I knew if I ever took my father up on being his “numbers person,” they’d be overjoyed to have me with them every day.
Every. Single. Day.
I adored them both, but even in all the uncertainty swirling around in my brain, that was the one thing I was a thousand percent sure that I didn’t want to do next.
“I know you like going up to the country.” Dad chuckled. “We support you taking a break and whatever you decide to do next.”
“It is nice and relaxing here. I’ll bring you up with me to visit next time if you ever take a day off. It’s just like those Hallmark movies Mom loves.”
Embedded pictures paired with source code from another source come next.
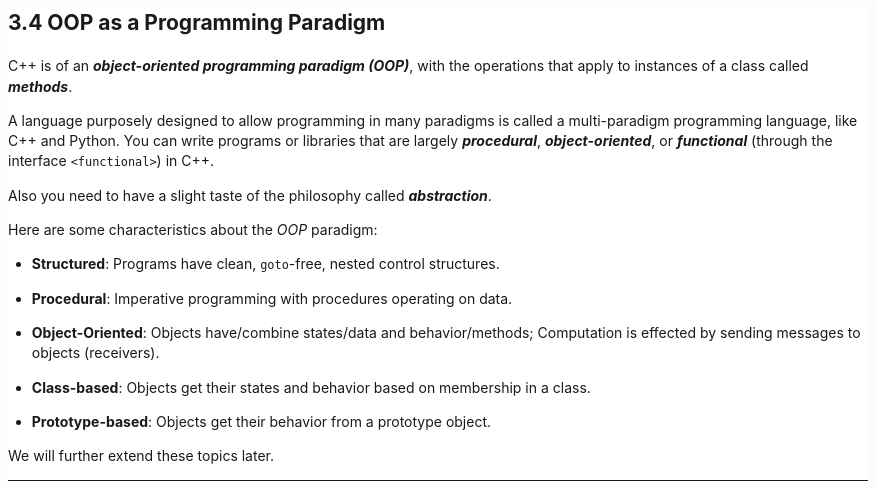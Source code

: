 ## 3.4 OOP as a Programming Paradigm

C++ is of an ***object-oriented programming paradigm (OOP)***, with the operations that apply to instances of a class called ***methods***. 

A language purposely designed to allow programming in many paradigms is called a multi-paradigm programming language, like C++ and Python. You can write programs or libraries that are largely ***procedural***, ***object-oriented***, or ***functional*** (through the interface `<functional>`) in C++.

Also you need to have a slight taste of the philosophy called ***abstraction***.

Here are some characteristics about the *OOP* paradigm:

+ **Structured**: Programs have clean, `goto`-free, nested control structures.

+ **Procedural**: Imperative programming with procedures operating on data.

+ **Object-Oriented**: Objects have/combine states/data and behavior/methods; Computation is effected by sending messages to objects (receivers).
+ **Class-based**: Objects get their states and behavior based on membership in a class.
  
+ **Prototype-based**: Objects get their behavior from a prototype object.

We will further extend these topics later.

---
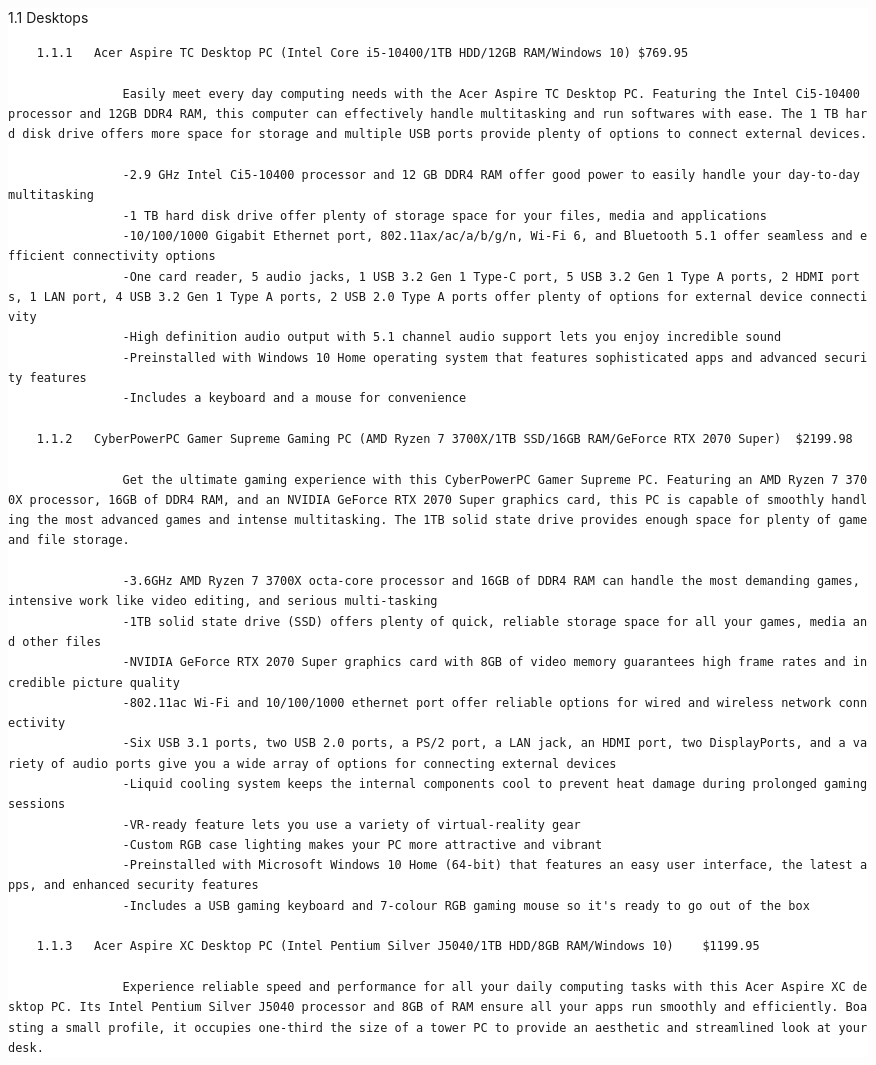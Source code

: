 1.1  Desktops

        1.1.1   Acer Aspire TC Desktop PC (Intel Core i5-10400/1TB HDD/12GB RAM/Windows 10) $769.95

                    Easily meet every day computing needs with the Acer Aspire TC Desktop PC. Featuring the Intel Ci5-10400 processor and 12GB DDR4 RAM, this computer can effectively handle multitasking and run softwares with ease. The 1 TB hard disk drive offers more space for storage and multiple USB ports provide plenty of options to connect external devices.

                    -2.9 GHz Intel Ci5-10400 processor and 12 GB DDR4 RAM offer good power to easily handle your day-to-day multitasking
                    -1 TB hard disk drive offer plenty of storage space for your files, media and applications
                    -10/100/1000 Gigabit Ethernet port, 802.11ax/ac/a/b/g/n, Wi-Fi 6, and Bluetooth 5.1 offer seamless and efficient connectivity options
                    -One card reader, 5 audio jacks, 1 USB 3.2 Gen 1 Type-C port, 5 USB 3.2 Gen 1 Type A ports, 2 HDMI ports, 1 LAN port, 4 USB 3.2 Gen 1 Type A ports, 2 USB 2.0 Type A ports offer plenty of options for external device connectivity
                    -High definition audio output with 5.1 channel audio support lets you enjoy incredible sound
                    -Preinstalled with Windows 10 Home operating system that features sophisticated apps and advanced security features
                    -Includes a keyboard and a mouse for convenience

        1.1.2   CyberPowerPC Gamer Supreme Gaming PC (AMD Ryzen 7 3700X/1TB SSD/16GB RAM/GeForce RTX 2070 Super)  $2199.98     

                    Get the ultimate gaming experience with this CyberPowerPC Gamer Supreme PC. Featuring an AMD Ryzen 7 3700X processor, 16GB of DDR4 RAM, and an NVIDIA GeForce RTX 2070 Super graphics card, this PC is capable of smoothly handling the most advanced games and intense multitasking. The 1TB solid state drive provides enough space for plenty of game and file storage.

                    -3.6GHz AMD Ryzen 7 3700X octa-core processor and 16GB of DDR4 RAM can handle the most demanding games, intensive work like video editing, and serious multi-tasking
                    -1TB solid state drive (SSD) offers plenty of quick, reliable storage space for all your games, media and other files
                    -NVIDIA GeForce RTX 2070 Super graphics card with 8GB of video memory guarantees high frame rates and incredible picture quality
                    -802.11ac Wi-Fi and 10/100/1000 ethernet port offer reliable options for wired and wireless network connectivity
                    -Six USB 3.1 ports, two USB 2.0 ports, a PS/2 port, a LAN jack, an HDMI port, two DisplayPorts, and a variety of audio ports give you a wide array of options for connecting external devices
                    -Liquid cooling system keeps the internal components cool to prevent heat damage during prolonged gaming sessions
                    -VR-ready feature lets you use a variety of virtual-reality gear
                    -Custom RGB case lighting makes your PC more attractive and vibrant
                    -Preinstalled with Microsoft Windows 10 Home (64-bit) that features an easy user interface, the latest apps, and enhanced security features
                    -Includes a USB gaming keyboard and 7-colour RGB gaming mouse so it's ready to go out of the box

        1.1.3   Acer Aspire XC Desktop PC (Intel Pentium Silver J5040/1TB HDD/8GB RAM/Windows 10)    $1199.95

                    Experience reliable speed and performance for all your daily computing tasks with this Acer Aspire XC desktop PC. Its Intel Pentium Silver J5040 processor and 8GB of RAM ensure all your apps run smoothly and efficiently. Boasting a small profile, it occupies one-third the size of a tower PC to provide an aesthetic and streamlined look at your desk.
Aside from the hot-as-fuck cop I couldn’t stop thinking about. After barely getting a hello, I hadn’t expected to be his stand-in girlfriend at the park. Even though our mild PDA had been fake, I savored the hell out of the memory. He was an almost-welcome distraction when he’d pop into my brain those few minutes every hour when I wasn’t lamenting over being a nomad with no job.
The tight T-shirt stretching across his chest, clinging to his broad frame every time he moved, the tease of chest hair when he showed me the chain around his neck, and how he made even khaki shorts seem sexy had all lived rent-free in my head since I’d left the park with Peyton. But what got to me the most was the adorable way he told me his name. It felt like a reward, just like the smile I’d finally gotten him to crack right before I walked away.
It had been a minute since I’d dated anyone or at least had sex, and whenever I thought of Sergeant Jude Davis, I wanted to do very un-Hallmark-like things to him if I ever had the chance—like dipping my tongue into that sinful mouth if his lips ever touched mine and all sorts of delicious ways to turn that perpetual frown upside down.